January 1, 2018 john lichman
"Goatsenight, Moon"

"Goatsenight, Moon"

5/31/2019: Always make sure “Draft” is set to “Publish”

Six months into 2018 and I haven't published this until now in a spectacular display of "whoops." 2018 had a troubled vibe as those of us in the United States adjusted to "the new normal" narrative that was the official unmasking for a lot of ugly shit that found itself clogging every supposed drain in the D.C. area. It also happened to have a few strong narrative debuts (Lady Bird, Get Out) combined with unintentional and frankly unresolved cultural moments (the "live" reality show Live P.D. became a hit while the The Force, the documentary project that spent a year with an increasingly scandal-ridden Oakland Police Department, was a blip). It became hard to pin down what 2018 was doing to us both in theaters and on the streets. I spent all of it in a constant transient haze pumping out resumes and promising I would look forward to world-building with you.

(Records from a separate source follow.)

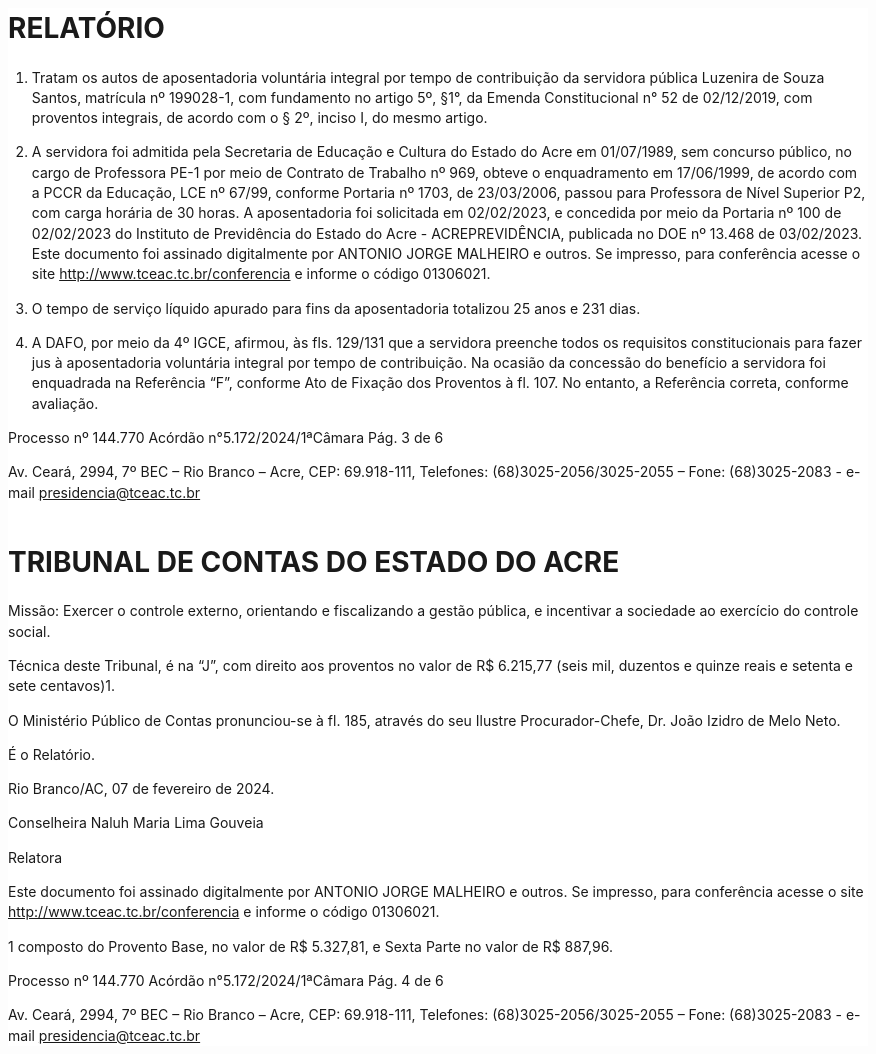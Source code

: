 # RELATÓRIO

1. Tratam os autos de aposentadoria voluntária integral por tempo de contribuição da servidora pública Luzenira de Souza Santos, matrícula nº 199028-1, com fundamento no artigo 5º, §1°, da Emenda Constitucional n° 52 de 02/12/2019, com proventos integrais, de acordo com o § 2º, inciso I, do mesmo artigo.

2. A servidora foi admitida pela Secretaria de Educação e Cultura do Estado do Acre em 01/07/1989, sem concurso público, no cargo de Professora PE-1 por meio de Contrato de Trabalho nº 969, obteve o enquadramento em 17/06/1999, de acordo com a PCCR da Educação, LCE nº 67/99, conforme Portaria nº 1703, de 23/03/2006, passou para Professora de Nível Superior P2, com carga horária de 30 horas. A aposentadoria foi solicitada em 02/02/2023, e concedida por meio da Portaria nº 100 de 02/02/2023 do Instituto de Previdência do Estado do Acre - ACREPREVIDÊNCIA, publicada no DOE nº 13.468 de 03/02/2023. Este documento foi assinado digitalmente por ANTONIO JORGE MALHEIRO e outros. Se impresso, para conferência acesse o site http://www.tceac.tc.br/conferencia e informe o código 01306021.

3. O tempo de serviço líquido apurado para fins da aposentadoria totalizou 25 anos e 231 dias.

4. A DAFO, por meio da 4º IGCE, afirmou, às fls. 129/131 que a servidora preenche todos os requisitos constitucionais para fazer jus à aposentadoria voluntária integral por tempo de contribuição. Na ocasião da concessão do benefício a servidora foi enquadrada na Referência “F”, conforme Ato de Fixação dos Proventos à fl. 107. No entanto, a Referência correta, conforme avaliação.

Processo nº 144.770 Acórdão n°5.172/2024/1ªCâmara Pág. 3 de 6

Av. Ceará, 2994, 7º BEC – Rio Branco – Acre, CEP: 69.918-111, Telefones: (68)3025-2056/3025-2055 – Fone: (68)3025-2083 - e-mail presidencia@tceac.tc.br

# TRIBUNAL DE CONTAS DO ESTADO DO ACRE

Missão: Exercer o controle externo, orientando e fiscalizando a gestão pública, e incentivar a sociedade ao exercício do controle social.

Técnica deste Tribunal, é na “J”, com direito aos proventos no valor de R$ 6.215,77 (seis mil, duzentos e quinze reais e setenta e sete centavos)1.

O Ministério Público de Contas pronunciou-se à fl. 185, através do seu Ilustre Procurador-Chefe, Dr. João Izidro de Melo Neto.

É o Relatório.

Rio Branco/AC, 07 de fevereiro de 2024.

Conselheira Naluh Maria Lima Gouveia

Relatora

Este documento foi assinado digitalmente por ANTONIO JORGE MALHEIRO e outros. Se impresso, para conferência acesse o site http://www.tceac.tc.br/conferencia e informe o código 01306021.

1 composto do Provento Base, no valor de R$ 5.327,81, e Sexta Parte no valor de R$ 887,96.

Processo nº 144.770 Acórdão n°5.172/2024/1ªCâmara Pág. 4 de 6

Av. Ceará, 2994, 7º BEC – Rio Branco – Acre, CEP: 69.918-111, Telefones: (68)3025-2056/3025-2055 – Fone: (68)3025-2083 - e-mail presidencia@tceac.tc.br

The weird-but-common-over-time-thread in my favorite films: a sense of finding the accidental truth inside a creative false narrative that really wasn't the intention. In the case of Abacus it served as an unintentional precursor to the Harvey Weinstein story; Brigsby Bear couldn't have known it would mirror how "real fans" of Star Wars would react to Rian Johnson's The Last Jedi. And then that's the point in Marjorie Prime as our recounted narratives are constructed to lead away from the pain. The actual stories in our lives are so surreal they wind up being too painful or too shocking to comprehend. We'll have to remember that—and we can thanks to Walter Prime being on our phones.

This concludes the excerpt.